Getting VALUE from Big XML File -- That's All


 
Thread Tools Search this Thread
Homework and Emergencies Emergency UNIX and Linux Support Getting VALUE from Big XML File -- That's All
# 1  
Old 01-15-2016
Getting VALUE from Big XML File -- That's All

We got data that was supposed to be CSV, but was sent in a huge XML file.

I've downloaded xmlstarlet, but I'm darned if I can get it to operate the "sel" feature to look down a path and get any sort of value. I see pieces of what should be paths, but they seem to have extraneous characters, and I don't know how to use the various <...> fields to make s decent query. For example,
I want to get: <es:mixedModeRadio>false</es:mixedModeRadio> from the below small piece of the XML file: How?

Code:
xmlstarlet sel "/<configData dnPrefix="Undefined">/<xn:SubNetwork id="ONRM_ROOT_MO_R">/<xn:SubNetwork     id="MyTown">/<xn:MeContext id="LL12345">/<xn:VsDataContainer id="LL12345">"

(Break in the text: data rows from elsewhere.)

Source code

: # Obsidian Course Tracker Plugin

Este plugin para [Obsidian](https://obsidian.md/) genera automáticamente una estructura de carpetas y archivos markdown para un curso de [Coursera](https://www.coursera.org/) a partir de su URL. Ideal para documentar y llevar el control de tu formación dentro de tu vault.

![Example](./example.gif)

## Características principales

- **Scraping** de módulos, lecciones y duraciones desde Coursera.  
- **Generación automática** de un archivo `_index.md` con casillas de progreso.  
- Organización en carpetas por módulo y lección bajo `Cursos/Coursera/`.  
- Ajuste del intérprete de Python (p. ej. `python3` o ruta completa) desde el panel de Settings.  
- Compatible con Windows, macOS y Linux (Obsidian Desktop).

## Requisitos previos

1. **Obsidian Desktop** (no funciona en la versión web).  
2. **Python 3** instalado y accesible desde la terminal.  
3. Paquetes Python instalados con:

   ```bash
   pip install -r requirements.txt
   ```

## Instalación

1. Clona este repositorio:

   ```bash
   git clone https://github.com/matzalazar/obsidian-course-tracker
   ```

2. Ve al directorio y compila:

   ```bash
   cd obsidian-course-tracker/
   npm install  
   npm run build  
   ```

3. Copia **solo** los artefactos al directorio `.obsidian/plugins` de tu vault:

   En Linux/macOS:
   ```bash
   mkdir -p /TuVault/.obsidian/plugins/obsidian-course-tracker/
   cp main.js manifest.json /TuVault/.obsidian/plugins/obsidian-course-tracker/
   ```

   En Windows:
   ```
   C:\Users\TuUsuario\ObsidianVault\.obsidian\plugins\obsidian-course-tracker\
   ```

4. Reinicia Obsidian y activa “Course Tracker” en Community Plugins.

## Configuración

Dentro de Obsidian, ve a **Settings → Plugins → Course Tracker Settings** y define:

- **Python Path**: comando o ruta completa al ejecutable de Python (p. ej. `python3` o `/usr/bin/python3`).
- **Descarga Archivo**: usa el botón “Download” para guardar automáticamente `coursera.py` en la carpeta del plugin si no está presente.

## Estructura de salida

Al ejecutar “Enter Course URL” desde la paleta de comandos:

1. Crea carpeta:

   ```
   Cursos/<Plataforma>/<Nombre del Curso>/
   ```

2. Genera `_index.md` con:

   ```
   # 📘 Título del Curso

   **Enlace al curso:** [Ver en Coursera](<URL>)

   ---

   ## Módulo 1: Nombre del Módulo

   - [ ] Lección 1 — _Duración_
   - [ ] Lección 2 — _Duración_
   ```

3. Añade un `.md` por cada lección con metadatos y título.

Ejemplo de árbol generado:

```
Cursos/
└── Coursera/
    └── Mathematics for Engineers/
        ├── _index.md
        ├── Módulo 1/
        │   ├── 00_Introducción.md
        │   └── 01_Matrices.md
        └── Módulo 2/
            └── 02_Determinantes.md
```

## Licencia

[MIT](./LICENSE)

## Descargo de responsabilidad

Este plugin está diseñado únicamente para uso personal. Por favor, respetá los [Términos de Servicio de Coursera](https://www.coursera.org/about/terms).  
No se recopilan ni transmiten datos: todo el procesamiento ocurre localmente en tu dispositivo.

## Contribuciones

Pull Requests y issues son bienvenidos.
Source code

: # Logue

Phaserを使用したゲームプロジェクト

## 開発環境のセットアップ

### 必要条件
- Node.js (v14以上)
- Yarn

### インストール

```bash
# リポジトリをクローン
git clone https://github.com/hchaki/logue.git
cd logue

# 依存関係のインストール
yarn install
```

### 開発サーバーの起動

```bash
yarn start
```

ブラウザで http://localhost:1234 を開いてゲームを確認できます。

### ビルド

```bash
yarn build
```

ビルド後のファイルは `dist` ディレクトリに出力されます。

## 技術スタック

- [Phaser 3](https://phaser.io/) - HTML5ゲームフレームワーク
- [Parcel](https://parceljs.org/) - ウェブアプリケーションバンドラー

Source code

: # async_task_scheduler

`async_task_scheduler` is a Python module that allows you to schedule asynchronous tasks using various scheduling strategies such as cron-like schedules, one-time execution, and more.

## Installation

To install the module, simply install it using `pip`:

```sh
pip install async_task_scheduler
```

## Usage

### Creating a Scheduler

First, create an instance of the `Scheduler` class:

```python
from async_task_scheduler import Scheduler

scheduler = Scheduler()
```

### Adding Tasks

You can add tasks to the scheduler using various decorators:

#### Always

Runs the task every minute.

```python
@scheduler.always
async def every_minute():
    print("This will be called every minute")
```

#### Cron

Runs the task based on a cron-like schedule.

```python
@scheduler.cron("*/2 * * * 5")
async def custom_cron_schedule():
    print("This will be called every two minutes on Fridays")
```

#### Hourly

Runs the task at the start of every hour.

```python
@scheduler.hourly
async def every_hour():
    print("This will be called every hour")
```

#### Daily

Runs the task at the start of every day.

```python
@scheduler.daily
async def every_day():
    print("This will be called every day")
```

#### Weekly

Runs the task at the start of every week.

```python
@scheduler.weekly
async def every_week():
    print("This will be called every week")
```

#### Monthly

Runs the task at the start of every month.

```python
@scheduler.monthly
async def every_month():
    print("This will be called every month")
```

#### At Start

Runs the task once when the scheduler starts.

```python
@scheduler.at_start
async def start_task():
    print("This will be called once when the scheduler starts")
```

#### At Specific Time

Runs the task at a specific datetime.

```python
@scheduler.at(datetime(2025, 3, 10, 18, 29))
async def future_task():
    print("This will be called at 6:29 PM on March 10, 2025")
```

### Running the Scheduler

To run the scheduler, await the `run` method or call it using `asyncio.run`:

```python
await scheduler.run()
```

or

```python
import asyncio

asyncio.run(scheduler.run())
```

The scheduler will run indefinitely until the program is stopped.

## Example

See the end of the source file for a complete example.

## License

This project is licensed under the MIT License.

Is there an easier way? Is there some intermediate step I'm missing?

Here's a very tiny part of a very large file:

Code:
<?xml version="1.0" encoding="UTF-8"?>
<bulkCmConfigDataFile xmlns:un="utranNrm.xsd"
    xmlns:es="Edward.15.25.xsd"
    xmlns:xn="genericNrm.xsd" xmlns:gn="geranNrm.xsd" xmlns="configData.xsd">
    <fileHeader fileFormatVersion="32.615 V4.5" vendorName="Edward"/>
    <configData dnPrefix="Undefined">
        <xn:SubNetwork id="ONRM_ROOT_MO_R">
            <xn:SubNetwork id="MyTown">
                <xn:attributes>
                    <xn:userDefinedNetworkType>MY_SERVERS</xn:userDefinedNetworkType>
                    <xn:userLabel>MyTown</xn:userLabel>
                </xn:attributes>
                <xn:MeContext id="LL12345">
                    <xn:VsDataContainer id="LL12345">
                        <xn:attributes>
                            <xn:vsDataType>vsDataMeContext</xn:vsDataType>
                            <xn:vsDataFormatVersion>EdwardSpecificAttributes.15.25</xn:vsDataFormatVersion>
                            <es:vsDataMeContext>
                                <es:userLabel>LL12345</es:userLabel>
                                <es:ipAddress>11.164.0.116</es:ipAddress>
                                <es:neMIMversion>vF.1.107</es:neMIMversion>
                                <es:lostSynchronisation>SYNCHRONISED</es:lostSynchronisation>
                                <es:bcrLastChange>1452424403156</es:bcrLastChange>
                                <es:bctLastChange>1452160614628</es:bctLastChange>
                                <es:multiStandardRbs6k>true</es:multiStandardRbs6k>
                                <es:mixedModeRadio>false</es:mixedModeRadio>
                                <es:mirrorMIBversion>F.1.100.S.1.6</es:mirrorMIBversion>
                                <es:stnNodes></es:stnNodes>
                            </es:vsDataMeContext>
                        </xn:attributes>
                    </xn:VsDataContainer>
                    <xn:ManagedElement id="1">
                        <xn:attributes>
                            <xn:locationName></xn:locationName>
                            <xn:userDefinedState></xn:userDefinedState>
                            <xn:vendorName>Edward</xn:vendorName>
                            <xn:userLabel>LL12345</xn:userLabel>
                            <xn:managedElementType>ERBS</xn:managedElementType>
                            <xn:swVersion>108991/23_R0DX</xn:swVersion>
                            <xn:managedBy>SubNetwork=ONRM_ROOT_MO_R,ManagementNode=ONRM</xn:managedBy>


Last edited by Don Cragun; 01-15-2016 at 06:04 PM.. Reason: Add CODE and ICODE tags.
# 2  
Old 01-16-2016
Not sure I understand your question. Do you need help with xmlstarlet or just need to extract that line?
# 3  
Old 01-16-2016
As a complete newbie to XML, I need help with xmlstarlet. That particular line is just an example of one of the values I need to extract. I don't understand the syntax of how to use xmlstarlet to do that sort of thing. An example would help.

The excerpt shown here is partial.